John William Godward R. B. A., British, 18611922
The Necklace, 1914
Oil on canvas, 19 3/4 x 13 1/2 in.
Signed and dated upper right: John Godward 1914
1997.66

Godward’s artistic development coincided with the final flicker of Victorian classicism, a tradition that celebrated beautiful, untroubled women in a luxurious ancient world. He enjoyed a highly successful career exhibiting regularly at the Royal Academy between 1887 and 1905, but an increasingly hostile art world open to modernism, coupled with his own depression, led him to commit suicide at the age of sixty-one.
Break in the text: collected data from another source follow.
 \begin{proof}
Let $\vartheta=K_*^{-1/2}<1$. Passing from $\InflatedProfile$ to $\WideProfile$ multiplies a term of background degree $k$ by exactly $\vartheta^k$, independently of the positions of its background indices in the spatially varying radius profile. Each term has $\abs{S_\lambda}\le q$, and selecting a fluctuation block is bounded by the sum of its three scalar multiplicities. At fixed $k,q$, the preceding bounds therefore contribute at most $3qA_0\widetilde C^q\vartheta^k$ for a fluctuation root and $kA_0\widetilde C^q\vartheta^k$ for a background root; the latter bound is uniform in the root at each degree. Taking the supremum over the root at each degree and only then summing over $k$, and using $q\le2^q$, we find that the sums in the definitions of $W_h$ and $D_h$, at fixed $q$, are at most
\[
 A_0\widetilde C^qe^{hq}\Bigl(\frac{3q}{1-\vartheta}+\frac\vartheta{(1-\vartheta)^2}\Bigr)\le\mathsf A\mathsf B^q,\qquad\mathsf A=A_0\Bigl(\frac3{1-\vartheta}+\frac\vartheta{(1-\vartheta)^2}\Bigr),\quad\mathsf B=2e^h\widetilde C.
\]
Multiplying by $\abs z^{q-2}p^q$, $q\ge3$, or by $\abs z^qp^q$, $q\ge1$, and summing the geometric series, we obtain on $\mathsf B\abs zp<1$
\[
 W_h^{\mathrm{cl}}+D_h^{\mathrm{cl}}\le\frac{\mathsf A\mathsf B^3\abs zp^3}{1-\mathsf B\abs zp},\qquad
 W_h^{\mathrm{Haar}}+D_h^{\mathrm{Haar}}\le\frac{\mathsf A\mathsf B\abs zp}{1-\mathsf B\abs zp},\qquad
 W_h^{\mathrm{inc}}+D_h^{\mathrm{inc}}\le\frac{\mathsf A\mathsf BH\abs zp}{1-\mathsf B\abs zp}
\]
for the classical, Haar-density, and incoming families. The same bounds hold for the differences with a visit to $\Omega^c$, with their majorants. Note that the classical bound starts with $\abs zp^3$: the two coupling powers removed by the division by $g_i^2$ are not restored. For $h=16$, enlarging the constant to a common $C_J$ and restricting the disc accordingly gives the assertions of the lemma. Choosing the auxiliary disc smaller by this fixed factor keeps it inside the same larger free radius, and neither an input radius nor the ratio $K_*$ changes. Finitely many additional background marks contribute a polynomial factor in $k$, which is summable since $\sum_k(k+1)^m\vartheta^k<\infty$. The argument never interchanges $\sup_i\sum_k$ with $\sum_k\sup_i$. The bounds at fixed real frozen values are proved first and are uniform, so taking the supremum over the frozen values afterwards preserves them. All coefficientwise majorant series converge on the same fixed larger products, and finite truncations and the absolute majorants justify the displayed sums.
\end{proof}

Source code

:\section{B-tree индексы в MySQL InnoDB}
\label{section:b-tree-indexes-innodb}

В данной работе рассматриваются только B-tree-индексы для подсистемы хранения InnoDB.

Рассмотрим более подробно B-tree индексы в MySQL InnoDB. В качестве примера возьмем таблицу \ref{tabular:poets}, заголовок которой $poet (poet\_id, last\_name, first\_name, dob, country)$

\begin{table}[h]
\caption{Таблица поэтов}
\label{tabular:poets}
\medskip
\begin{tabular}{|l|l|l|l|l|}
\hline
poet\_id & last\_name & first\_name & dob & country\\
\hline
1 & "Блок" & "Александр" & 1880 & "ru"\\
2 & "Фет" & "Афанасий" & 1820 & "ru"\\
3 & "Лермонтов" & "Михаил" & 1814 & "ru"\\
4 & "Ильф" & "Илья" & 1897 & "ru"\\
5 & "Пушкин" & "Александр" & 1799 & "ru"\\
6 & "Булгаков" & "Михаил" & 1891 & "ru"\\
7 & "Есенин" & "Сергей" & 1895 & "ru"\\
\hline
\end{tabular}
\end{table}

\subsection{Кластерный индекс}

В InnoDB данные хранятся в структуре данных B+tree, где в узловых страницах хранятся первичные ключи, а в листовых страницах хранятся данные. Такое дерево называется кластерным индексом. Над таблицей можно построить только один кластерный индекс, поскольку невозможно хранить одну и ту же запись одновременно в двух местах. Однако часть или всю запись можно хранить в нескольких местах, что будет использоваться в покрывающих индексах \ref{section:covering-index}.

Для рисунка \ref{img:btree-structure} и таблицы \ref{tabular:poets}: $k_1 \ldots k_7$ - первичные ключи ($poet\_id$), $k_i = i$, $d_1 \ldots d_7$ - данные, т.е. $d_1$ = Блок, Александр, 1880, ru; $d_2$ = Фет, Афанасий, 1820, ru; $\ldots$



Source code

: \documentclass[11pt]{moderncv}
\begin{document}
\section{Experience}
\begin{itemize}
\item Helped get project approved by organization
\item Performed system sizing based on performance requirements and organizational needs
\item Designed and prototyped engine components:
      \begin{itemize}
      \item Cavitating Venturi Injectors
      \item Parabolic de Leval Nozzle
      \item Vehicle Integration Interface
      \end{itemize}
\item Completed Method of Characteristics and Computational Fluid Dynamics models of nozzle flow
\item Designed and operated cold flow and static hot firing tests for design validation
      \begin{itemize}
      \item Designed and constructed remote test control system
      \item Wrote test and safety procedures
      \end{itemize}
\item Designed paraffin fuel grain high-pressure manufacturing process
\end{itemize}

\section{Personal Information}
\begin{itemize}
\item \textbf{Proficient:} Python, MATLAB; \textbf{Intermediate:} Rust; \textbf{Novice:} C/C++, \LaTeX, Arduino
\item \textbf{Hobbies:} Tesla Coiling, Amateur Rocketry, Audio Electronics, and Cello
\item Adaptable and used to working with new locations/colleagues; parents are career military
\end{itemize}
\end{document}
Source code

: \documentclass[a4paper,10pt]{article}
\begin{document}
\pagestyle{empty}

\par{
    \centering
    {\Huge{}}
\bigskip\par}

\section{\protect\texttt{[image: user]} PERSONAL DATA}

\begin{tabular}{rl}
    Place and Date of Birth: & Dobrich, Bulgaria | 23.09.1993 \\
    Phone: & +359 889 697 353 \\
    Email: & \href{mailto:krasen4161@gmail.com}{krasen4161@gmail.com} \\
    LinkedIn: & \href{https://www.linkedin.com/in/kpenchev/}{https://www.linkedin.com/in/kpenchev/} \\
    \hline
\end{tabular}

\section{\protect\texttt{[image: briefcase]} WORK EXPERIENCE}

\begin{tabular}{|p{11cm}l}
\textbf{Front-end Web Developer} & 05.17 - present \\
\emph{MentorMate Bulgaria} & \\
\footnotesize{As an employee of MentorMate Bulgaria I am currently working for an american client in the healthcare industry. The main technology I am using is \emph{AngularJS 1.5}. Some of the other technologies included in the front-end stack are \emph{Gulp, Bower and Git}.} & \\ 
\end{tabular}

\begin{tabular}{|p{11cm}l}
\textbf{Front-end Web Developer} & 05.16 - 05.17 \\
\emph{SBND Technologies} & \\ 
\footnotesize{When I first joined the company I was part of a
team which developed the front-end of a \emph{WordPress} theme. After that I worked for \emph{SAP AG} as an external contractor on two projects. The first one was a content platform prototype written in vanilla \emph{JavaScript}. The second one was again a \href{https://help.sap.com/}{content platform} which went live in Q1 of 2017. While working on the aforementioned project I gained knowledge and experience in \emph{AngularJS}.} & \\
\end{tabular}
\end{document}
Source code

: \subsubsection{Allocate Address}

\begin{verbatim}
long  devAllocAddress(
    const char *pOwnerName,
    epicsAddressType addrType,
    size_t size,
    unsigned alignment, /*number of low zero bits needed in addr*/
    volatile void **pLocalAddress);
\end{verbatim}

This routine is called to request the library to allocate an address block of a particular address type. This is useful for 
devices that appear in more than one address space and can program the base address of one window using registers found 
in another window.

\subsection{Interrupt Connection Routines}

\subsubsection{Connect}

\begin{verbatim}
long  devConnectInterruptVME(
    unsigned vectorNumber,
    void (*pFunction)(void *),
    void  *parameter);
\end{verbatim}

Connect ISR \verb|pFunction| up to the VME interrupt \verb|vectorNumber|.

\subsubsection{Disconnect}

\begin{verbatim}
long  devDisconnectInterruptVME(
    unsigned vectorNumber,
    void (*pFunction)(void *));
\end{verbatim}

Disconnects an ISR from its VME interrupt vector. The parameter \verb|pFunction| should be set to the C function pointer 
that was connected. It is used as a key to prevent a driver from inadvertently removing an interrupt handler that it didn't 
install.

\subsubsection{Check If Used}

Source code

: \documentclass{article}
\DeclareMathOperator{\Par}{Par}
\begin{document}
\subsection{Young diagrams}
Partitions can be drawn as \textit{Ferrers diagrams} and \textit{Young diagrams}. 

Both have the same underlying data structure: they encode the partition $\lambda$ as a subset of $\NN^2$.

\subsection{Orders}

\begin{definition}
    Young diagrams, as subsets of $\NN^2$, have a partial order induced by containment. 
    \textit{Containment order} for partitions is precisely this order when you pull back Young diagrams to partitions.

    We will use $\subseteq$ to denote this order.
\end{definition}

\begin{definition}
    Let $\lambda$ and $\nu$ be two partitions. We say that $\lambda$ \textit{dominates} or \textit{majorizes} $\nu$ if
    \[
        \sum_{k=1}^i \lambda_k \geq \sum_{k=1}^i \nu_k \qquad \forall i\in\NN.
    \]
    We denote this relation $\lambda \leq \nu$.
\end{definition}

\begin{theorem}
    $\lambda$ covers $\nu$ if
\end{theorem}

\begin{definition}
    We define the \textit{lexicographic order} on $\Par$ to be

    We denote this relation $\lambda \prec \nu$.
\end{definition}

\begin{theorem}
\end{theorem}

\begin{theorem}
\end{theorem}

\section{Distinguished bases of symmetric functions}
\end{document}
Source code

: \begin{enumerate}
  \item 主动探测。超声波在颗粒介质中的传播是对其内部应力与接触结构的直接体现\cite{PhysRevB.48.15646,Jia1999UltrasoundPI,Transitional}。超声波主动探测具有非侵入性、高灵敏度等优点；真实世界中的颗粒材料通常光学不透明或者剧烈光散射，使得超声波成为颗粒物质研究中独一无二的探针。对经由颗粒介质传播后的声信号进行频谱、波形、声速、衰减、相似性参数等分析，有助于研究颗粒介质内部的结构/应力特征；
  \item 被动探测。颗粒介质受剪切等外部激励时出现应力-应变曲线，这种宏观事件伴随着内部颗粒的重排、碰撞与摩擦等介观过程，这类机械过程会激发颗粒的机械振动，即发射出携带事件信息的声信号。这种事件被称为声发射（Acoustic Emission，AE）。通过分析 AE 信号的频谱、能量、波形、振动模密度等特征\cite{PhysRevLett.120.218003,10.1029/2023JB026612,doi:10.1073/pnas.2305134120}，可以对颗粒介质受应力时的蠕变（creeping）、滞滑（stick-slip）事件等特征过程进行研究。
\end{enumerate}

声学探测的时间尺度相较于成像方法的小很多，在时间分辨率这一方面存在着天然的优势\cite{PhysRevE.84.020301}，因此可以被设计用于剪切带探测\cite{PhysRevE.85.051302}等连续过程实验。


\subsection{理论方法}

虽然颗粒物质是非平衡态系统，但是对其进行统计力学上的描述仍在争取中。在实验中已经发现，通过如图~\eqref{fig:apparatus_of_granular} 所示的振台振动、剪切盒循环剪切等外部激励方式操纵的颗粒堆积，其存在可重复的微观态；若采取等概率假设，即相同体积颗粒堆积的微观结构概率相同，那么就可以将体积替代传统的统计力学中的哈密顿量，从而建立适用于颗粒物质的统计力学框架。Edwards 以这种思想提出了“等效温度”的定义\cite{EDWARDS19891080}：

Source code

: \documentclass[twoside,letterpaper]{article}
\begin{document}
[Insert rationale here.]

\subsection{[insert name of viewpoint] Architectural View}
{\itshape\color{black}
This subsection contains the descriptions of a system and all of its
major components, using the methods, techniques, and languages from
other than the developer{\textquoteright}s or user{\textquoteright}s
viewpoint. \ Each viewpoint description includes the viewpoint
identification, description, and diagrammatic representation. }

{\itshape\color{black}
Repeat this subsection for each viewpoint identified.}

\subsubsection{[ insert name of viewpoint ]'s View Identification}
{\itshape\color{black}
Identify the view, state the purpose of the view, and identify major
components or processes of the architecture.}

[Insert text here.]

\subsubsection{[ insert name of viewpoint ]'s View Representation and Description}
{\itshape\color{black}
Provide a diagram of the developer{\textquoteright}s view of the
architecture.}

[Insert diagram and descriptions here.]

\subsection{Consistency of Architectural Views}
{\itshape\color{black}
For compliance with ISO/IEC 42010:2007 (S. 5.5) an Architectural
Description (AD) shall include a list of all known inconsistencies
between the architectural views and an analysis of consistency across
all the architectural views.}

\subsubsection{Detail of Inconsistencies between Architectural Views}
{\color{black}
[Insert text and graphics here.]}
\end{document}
Although he is usually considered a follower of better known painters such as Frederick Lord Leighton and Sir Lawrence Alma-Tadema, Godward differed in his vision of antiquity. He rarely drew from history and mythology like Leighton, and did not produce the archeological reconstructions of Alma- Tadema. Instead, Godward specialized in portraying lovely, gracefully languorous women — usually dark-haired with see- through gowns — often alone in settings that evoke an opulent but unspecified Greco-Roman environment. There is little activity and even less narrative in this idyllic realm. His astonishing ability to portray variegated marble and intricate drapery folds is apparent in The Necklace. Here, the physical charms of a young woman are all but revealed by the diaphanous fabric of her garment, in stark contrast to the folds adorning the bronze statuette of Athena, the virgin goddess of wisdom, which appears behind in a mosaic-decorated niche.